[Date Prev][Date Next][Thread Prev][Thread Next][Date Index][Thread Index]

Re: [PATCH v6 01/15] xen/common: add cache coloring common code



Hi Jan,

On Thu, Feb 1, 2024 at 1:59 PM Jan Beulich <jbeulich@xxxxxxxx> wrote:
>
> On 29.01.2024 18:17, Carlo Nonato wrote:
> > --- a/xen/arch/Kconfig
> > +++ b/xen/arch/Kconfig
> > @@ -31,3 +31,20 @@ config NR_NUMA_NODES
> >         associated with multiple-nodes management.
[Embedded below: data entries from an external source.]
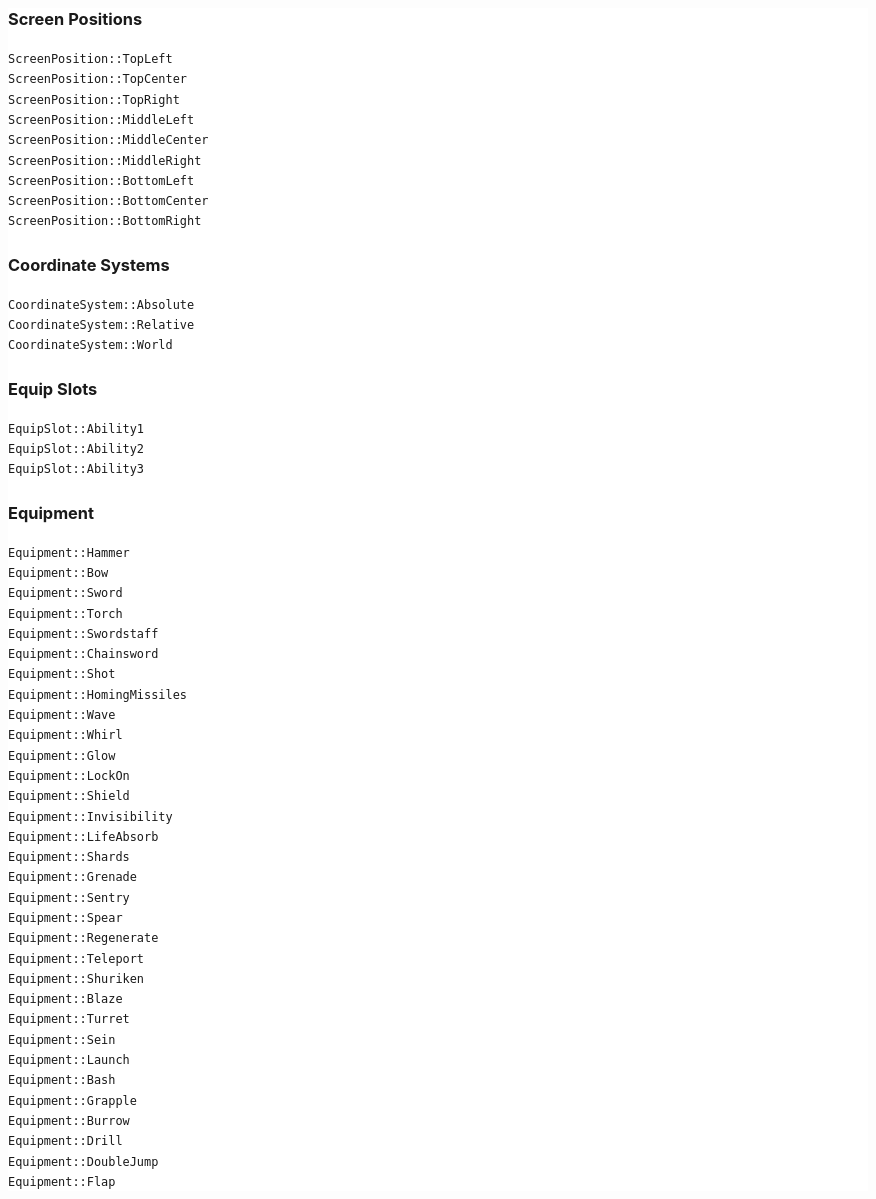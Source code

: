 ### Screen Positions

```seed
ScreenPosition::TopLeft
ScreenPosition::TopCenter
ScreenPosition::TopRight
ScreenPosition::MiddleLeft
ScreenPosition::MiddleCenter
ScreenPosition::MiddleRight
ScreenPosition::BottomLeft
ScreenPosition::BottomCenter
ScreenPosition::BottomRight
```

### Coordinate Systems

```seed
CoordinateSystem::Absolute
CoordinateSystem::Relative
CoordinateSystem::World
```

### Equip Slots

```seed
EquipSlot::Ability1
EquipSlot::Ability2
EquipSlot::Ability3
```

### Equipment

```seed
Equipment::Hammer
Equipment::Bow
Equipment::Sword
Equipment::Torch
Equipment::Swordstaff
Equipment::Chainsword
Equipment::Shot
Equipment::HomingMissiles
Equipment::Wave
Equipment::Whirl
Equipment::Glow
Equipment::LockOn
Equipment::Shield
Equipment::Invisibility
Equipment::LifeAbsorb
Equipment::Shards
Equipment::Grenade
Equipment::Sentry
Equipment::Spear
Equipment::Regenerate
Equipment::Teleport
Equipment::Shuriken
Equipment::Blaze
Equipment::Turret
Equipment::Sein
Equipment::Launch
Equipment::Bash
Equipment::Grapple
Equipment::Burrow
Equipment::Drill
Equipment::DoubleJump
Equipment::Flap
```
It is the upper bound of
> >         the number of NUMA nodes that the scheduler, memory allocation and
> >         other NUMA-aware components can handle.
> > +
> > +config LLC_COLORING
> > +     bool "Last Level Cache (LLC) coloring" if EXPERT
> > +     depends on HAS_LLC_COLORING
> > +
> > +config NR_LLC_COLORS
> > +     int "Maximum number of LLC colors"
> > +     range 2 1024
>
> What's the reasoning behind this upper bound? IOW - can something to this
> effect be said in the description, please?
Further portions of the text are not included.